I have watched my party slowly drift further and further to the fringe since I first became a member as a college sophomore in 1988. I remember meeting George HW Bush in 1992 at a party in honor of then OPM Director Constance Newman. An African American woman. One of the many high-level Bush appointees who were people of color. It is one of my most treasured memories.

President Bush was the last Republican President to gain a decent share of minority voters in the 1988 campaign. I remember talking to him and being awe struck at the kind of man he was. A good man. A true war hero in World War II. A soft-spoken self-described “kinder gentler” Republican. And then there was the late Congressman Jack Kemp, who I aspired to be like. I met him when I was an intern for former US Senator Pete Wilson (R-CA) in Washington. He was a spark of hope. A man of conscience. And a man who understood that if the “Grand Old Party” he loved did not begin to embrace people of color, and urban communities, offering them a way to wealth, opportunity and prosperity, that it would fade. And more than that, lose its legacy of greatness.

As I listened to Senator Jeff Flake give his stirring speech on the floor of the Senate last week calling us to stand against the politics of degradation and Senator John McCain on TheView a week ago talk about “lifting our politics”, I hoped that they would join forces and lead some kind of GOP revolt. And retiring Republican Senator Bob Corker once again had to respond to more attacks from his own Party’s president on Twitter, by saying that President Trump was simply “untruthful” and “bad for America”.

I am saddened that one of our two great political parties, the republican party is clearly unraveling right before our very eyes. And that the level of vitriol has grown so severe that honorable statesmen are walking away. Now is not the time to walk away Republican Senators. Now is the time to say in the arena and fight with courage for American values. Where is this Republican Party’s Margaret Chase Smith as she stood in the Senate Chamber in the summer of 1950, when she railed against McCarthyism. Smith stated the basic principles of "Americanism":

  • The right to criticize;
  • The right to hold unpopular beliefs;
  • The right to protest;
  • The right of independent thought.

In the final analysis, we the people have to demand something better for ourselves. And from the President and our Congress. It doesn’t have to be the way it is, if men and women of conscience will rise up and rise above partisan politics. The American people are tired. They are sick and tired. They are angry. Fed up. And Rightly so. People are hungry. People are without healthcare. People are barely making ends meet. People fear they will have nothing to leave for their kids. There is a lot of fear out there. Fear that has overtaken us in our public discourse.

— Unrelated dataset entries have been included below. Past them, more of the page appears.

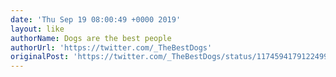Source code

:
 ```yaml
---
date: 'Thu Sep 19 08:00:49 +0000 2019'
layout: like
authorName: Dogs are the best people
authorUrl: 'https://twitter.com/_TheBestDogs'
originalPost: 'https://twitter.com/_TheBestDogs/status/1174594179122499585'
---
```

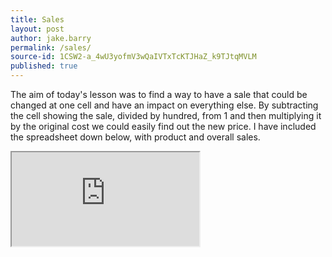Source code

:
 ```yaml
---
title: Sales
layout: post
author: jake.barry
permalink: /sales/
source-id: 1CSW2-a_4wU3yofmV3wQaIVTxTcKTJHaZ_k9TJtqMVLM
published: true
---
```

The aim of today's lesson was to find a way to have a sale that could be changed at one cell and have an impact on everything else. By subtracting the cell showing the sale, divided by hundred, from 1 and then multiplying it by the original cost we could easily find out the new price. I have included the spreadsheet down below, with product and overall sales.

<iframe src="https://docs.google.com/spreadsheets/d/e/2PACX-1vQuRV77hXnJ25Higj-TNlJLgzHl8QP97s41BKOUcWCKFPecH5SsjH6u23IQma1uWrUlFMkkLMJxwCgU/pubhtml?widget=true&amp;headers=false"></iframe>

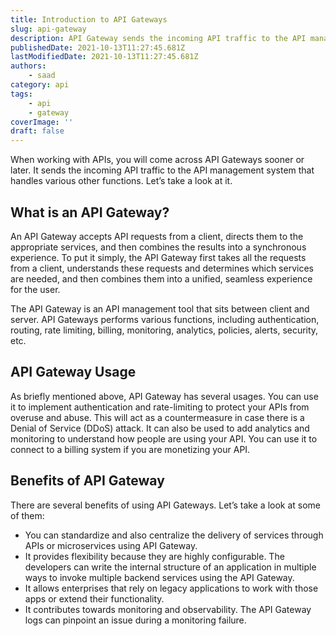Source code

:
 ```yaml
---
title: Introduction to API Gateways
slug: api-gateway
description: API Gateway sends the incoming API traffic to the API management system that handles various other functions.
publishedDate: 2021-10-13T11:27:45.681Z
lastModifiedDate: 2021-10-13T11:27:45.681Z
authors:
    - saad
category: api
tags:
    - api
    - gateway
coverImage: ''
draft: false
---
```


<Lead>
When working with APIs, you will come across API Gateways sooner or later. It sends the incoming API traffic to the API management system that handles various other functions. Let’s take a look at it.
</Lead>

## What is an API Gateway?

An API Gateway accepts API requests from a client, directs them to the appropriate services, and then combines the results into a synchronous experience. To put it simply, the API Gateway first takes all the requests from a client, understands these requests and determines which services are needed, and then combines them into a unified, seamless experience for the user.

The API Gateway is an API management tool that sits between client and server. API Gateways performs various functions, including authentication, routing, rate limiting, billing, monitoring, analytics, policies, alerts, security, etc.

## API Gateway Usage

As briefly mentioned above, API Gateway has several usages. You can use it to implement authentication and rate-limiting to protect your APIs from overuse and abuse. This will act as a countermeasure in case there is a Denial of Service (DDoS) attack. It can also be used to add analytics and monitoring to understand how people are using your API. You can use it to connect to a billing system if you are monetizing your API.

## Benefits of API Gateway

There are several benefits of using API Gateways. Let’s take a look at some of them:

- You can standardize and also centralize the delivery of services through APIs or microservices using API Gateway.
- It provides flexibility because they are highly configurable. The developers can write the internal structure of an application in multiple ways to invoke multiple backend services using the API Gateway.
- It allows enterprises that rely on legacy applications to work with those apps or extend their functionality.
- It contributes towards monitoring and observability. The API Gateway logs can pinpoint an issue during a monitoring failure.
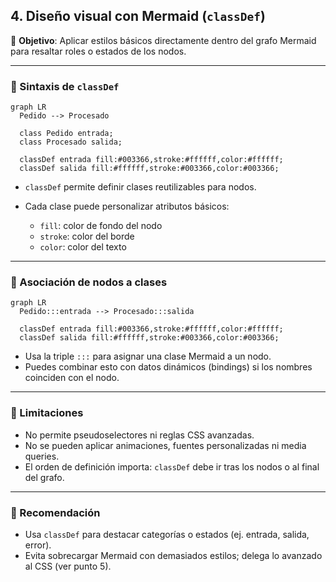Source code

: ## 4. Diseño visual con Mermaid (`classDef`)

🎯 **Objetivo**: Aplicar estilos básicos directamente dentro del grafo Mermaid para resaltar roles o estados de los nodos.

---

### 🧱 Sintaxis de `classDef`

```mermaid
graph LR
  Pedido --> Procesado

  class Pedido entrada;
  class Procesado salida;

  classDef entrada fill:#003366,stroke:#ffffff,color:#ffffff;
  classDef salida fill:#ffffff,stroke:#003366,color:#003366;

```

* `classDef` permite definir clases reutilizables para nodos.
* Cada clase puede personalizar atributos básicos:

  * `fill`: color de fondo del nodo
  * `stroke`: color del borde
  * `color`: color del texto

---

### 🔄 Asociación de nodos a clases

```mermaid
graph LR
  Pedido:::entrada --> Procesado:::salida

  classDef entrada fill:#003366,stroke:#ffffff,color:#ffffff;
  classDef salida fill:#ffffff,stroke:#003366,color:#003366;
```

* Usa la triple `:::` para asignar una clase Mermaid a un nodo.
* Puedes combinar esto con datos dinámicos (bindings) si los nombres coinciden con el nodo.

---

### 🚫 Limitaciones

* No permite pseudoselectores ni reglas CSS avanzadas.
* No se pueden aplicar animaciones, fuentes personalizadas ni media queries.
* El orden de definición importa: `classDef` debe ir tras los nodos o al final del grafo.

---

### 🧪 Recomendación

* Usa `classDef` para destacar categorías o estados (ej. entrada, salida, error).
* Evita sobrecargar Mermaid con demasiados estilos; delega lo avanzado al CSS (ver punto 5).
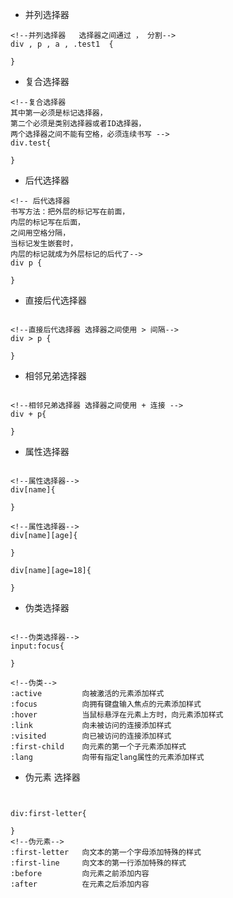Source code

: - 并列选择器

```objc
<!--并列选择器   选择器之间通过 ， 分割-->
div , p , a , .test1  {

}
```

- 复合选择器

```objc
<!--复合选择器
其中第一必须是标记选择器，
第二个必须是类别选择器或者ID选择器，
两个选择器之间不能有空格，必须连续书写 -->
div.test{

}

```

- 后代选择器

```objc
<!-- 后代选择器
书写方法：把外层的标记写在前面，
内层的标记写在后面，
之间用空格分隔，
当标记发生嵌套时，
内层的标记就成为外层标记的后代了-->
div p {

}
```

- 直接后代选择器

```objc

<!--直接后代选择器 选择器之间使用 > 间隔-->
div > p {

}
```

- 相邻兄弟选择器

```objc

<!--相邻兄弟选择器 选择器之间使用 + 连接 -->
div + p{

}
```

- 属性选择器

```objc

<!--属性选择器-->
div[name]{

}

<!--属性选择器-->
div[name][age]{

}

div[name][age=18]{

}
```


- 伪类选择器

```objc

<!--伪类选择器-->
input:focus{

}

<!--伪类-->
:active         向被激活的元素添加样式
:focus          向拥有键盘输入焦点的元素添加样式
:hover          当鼠标悬浮在元素上方时，向元素添加样式
:link           向未被访问的连接添加样式
:visited        向已被访问的连接添加样式
:first-child    向元素的第一个子元素添加样式
:lang           向带有指定lang属性的元素添加样式

```

-  伪元素 选择器

```objc


div:first-letter{

}
<!--伪元素-->
:first-letter   向文本的第一个字母添加特殊的样式
:first-line     向文本的第一行添加特殊的样式
:before         向元素之前添加内容
:after          在元素之后添加内容


```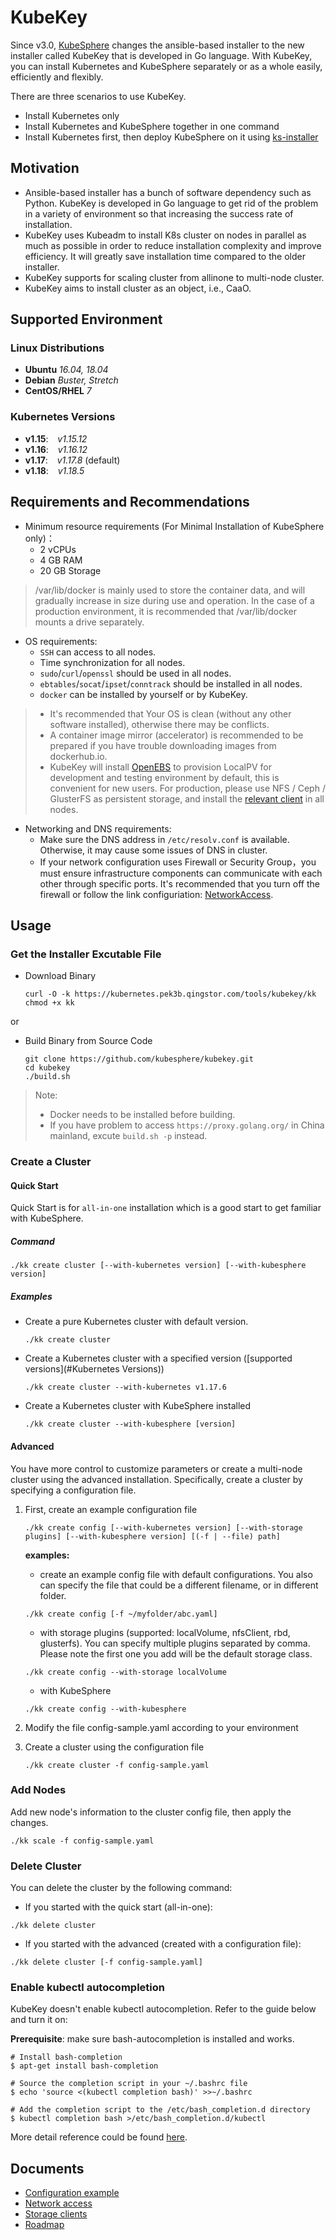# KubeKey

Since v3.0, [KubeSphere](https://kubesphere.io) changes the ansible-based installer to the new installer called KubeKey that is developed in Go language. With KubeKey, you can install Kubernetes and KubeSphere separately or as a whole easily, efficiently and flexibly.

There are three scenarios to use KubeKey.

* Install Kubernetes only
* Install Kubernetes and KubeSphere together in one command
* Install Kubernetes first, then deploy KubeSphere on it using [ks-installer](https://github.com/kubesphere/ks-installer)

## Motivation

* Ansible-based installer has a bunch of software dependency such as Python. KubeKey is developed in Go language to get rid of the problem in a variety of environment so that increasing the success rate of installation.
* KubeKey uses Kubeadm to install K8s cluster on nodes in parallel as much as possible in order to reduce installation complexity and improve efficiency. It will greatly save installation time compared to the older installer.
* KubeKey supports for scaling cluster from allinone to multi-node cluster.
* KubeKey aims to install cluster as an object, i.e., CaaO.

## Supported Environment

### Linux Distributions

* **Ubuntu**  *16.04, 18.04*
* **Debian**  *Buster, Stretch*
* **CentOS/RHEL**  *7*

### Kubernetes Versions

* **v1.15**: &ensp; *v1.15.12*
* **v1.16**: &ensp; *v1.16.12*
* **v1.17**: &ensp; *v1.17.8* (default)
* **v1.18**: &ensp; *v1.18.5*

## Requirements and Recommendations

* Minimum resource requirements (For Minimal Installation of KubeSphere only)：
  * 2 vCPUs
  * 4 GB RAM
  * 20 GB Storage

> /var/lib/docker is mainly used to store the container data, and will gradually increase in size during use and operation. In the case of a production environment, it is recommended that /var/lib/docker mounts a drive separately.

* OS requirements:
  * `SSH` can access to all nodes.
  * Time synchronization for all nodes.
  * `sudo`/`curl`/`openssl` should be used in all nodes.
  * `ebtables`/`socat`/`ipset`/`conntrack` should be installed in all nodes.
  * `docker` can be installed by yourself or by KubeKey.

> - It's recommended that Your OS is clean (without any other software installed), otherwise there may be conflicts.  
> - A container image mirror (accelerator) is recommended to be prepared if you have trouble downloading images from dockerhub.io.
> - KubeKey will install [OpenEBS](https://openebs.io/) to provision LocalPV for development and testing environment by default, this is convenient for new users. For production, please use NFS / Ceph / GlusterFS as persistent storage, and install the [relevant client](./docs/storage-client.md) in all nodes.


* Networking and DNS requirements:
  * Make sure the DNS address in `/etc/resolv.conf` is available. Otherwise, it may cause some issues of DNS in cluster.
  * If your network configuration uses Firewall or Security Group，you must ensure infrastructure components can communicate with each other through specific ports. It's recommended that you turn off the firewall or follow the link configuriation: [NetworkAccess](./docs/network-access.md).

## Usage

### Get the Installer Excutable File

* Download Binary

    ```shell script
    curl -O -k https://kubernetes.pek3b.qingstor.com/tools/kubekey/kk
    chmod +x kk
    ```

or

* Build Binary from Source Code

    ```shell script
    git clone https://github.com/kubesphere/kubekey.git
    cd kubekey
    ./build.sh
    ```

> Note:
>
> * Docker needs to be installed before building.
> * If you have problem to access `https://proxy.golang.org/` in China mainland, excute `build.sh -p` instead.

### Create a Cluster

#### Quick Start

Quick Start is for `all-in-one` installation which is a good start to get familiar with KubeSphere.

##### Command

```shell script
./kk create cluster [--with-kubernetes version] [--with-kubesphere version]
```

##### Examples

* Create a pure Kubernetes cluster with default version.

    ```shell script
    ./kk create cluster
    ```

* Create a Kubernetes cluster with a specified version ([supported versions](#Kubernetes Versions))

    ```shell script
    ./kk create cluster --with-kubernetes v1.17.6
    ```

* Create a Kubernetes cluster with KubeSphere installed

    ```shell script
    ./kk create cluster --with-kubesphere [version]
    ```

#### Advanced

You have more control to customize parameters or create a multi-node cluster using the advanced installation. Specifically, create a cluster by specifying a configuration file.

1. First, create an example configuration file

    ```shell script
    ./kk create config [--with-kubernetes version] [--with-storage plugins] [--with-kubesphere version] [(-f | --file) path]
    ```

   **examples:**

   * create an example config file with default configurations. You also can specify the file that could be a different filename, or in different folder.

    ```shell script
    ./kk create config [-f ~/myfolder/abc.yaml]
    ```

   * with storage plugins (supported: localVolume, nfsClient, rbd, glusterfs). You can specify multiple plugins separated by comma. Please note the first one you add will be the default storage class.

    ```shell script
    ./kk create config --with-storage localVolume
    ```

   * with KubeSphere

    ```shell script
    ./kk create config --with-kubesphere
    ```

2. Modify the file config-sample.yaml according to your environment
3. Create a cluster using the configuration file

    ```shell script
    ./kk create cluster -f config-sample.yaml
    ```

### Add Nodes

Add new node's information to the cluster config file, then apply the changes.

```shell script
./kk scale -f config-sample.yaml
```

### Delete Cluster

You can delete the cluster by the following command:

- If you started with the quick start (all-in-one):

```shell script
./kk delete cluster
```

- If you started with the advanced (created with a configuration file):

```shell script
./kk delete cluster [-f config-sample.yaml]
```

### Enable kubectl autocompletion

KubeKey doesn't enable kubectl autocompletion. Refer to the guide below and turn it on:

**Prerequisite**: make sure bash-autocompletion is installed and works.

```shell script
# Install bash-completion
$ apt-get install bash-completion

# Source the completion script in your ~/.bashrc file
$ echo 'source <(kubectl completion bash)' >>~/.bashrc

# Add the completion script to the /etc/bash_completion.d directory
$ kubectl completion bash >/etc/bash_completion.d/kubectl
```

More detail reference could be found [here](https://kubernetes.io/docs/tasks/tools/install-kubectl/#enabling-shell-autocompletion).

## Documents

* [Configuration example](docs/config-example.md)
* [Network access](docs/network-access.md)
* [Storage clients](docs/storage-client.md)
* [Roadmap](docs/roadmap.md)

If we want this last great Republic on earth to last another 241 years, we must make some decisions. First, we have to stop turning on one another. Stop letting immoral men and men who want to return to our past divide us. Whether it be by race, gender or class, we are in this together. Secondly, we have to stop the fringe elements of both parties from taking over the center which is where most of us sit politically. Third, we have to get engaged in citizenship by studying the constitution, being informed, voting in our elections, and running for office at all levels. Democrats should not take heart in the misfortunes of the Republicans. Because they are not much better off. Our politics are broken, and they can only be fixed by us.

All of us. E Pluribus Unum: Out of many, One.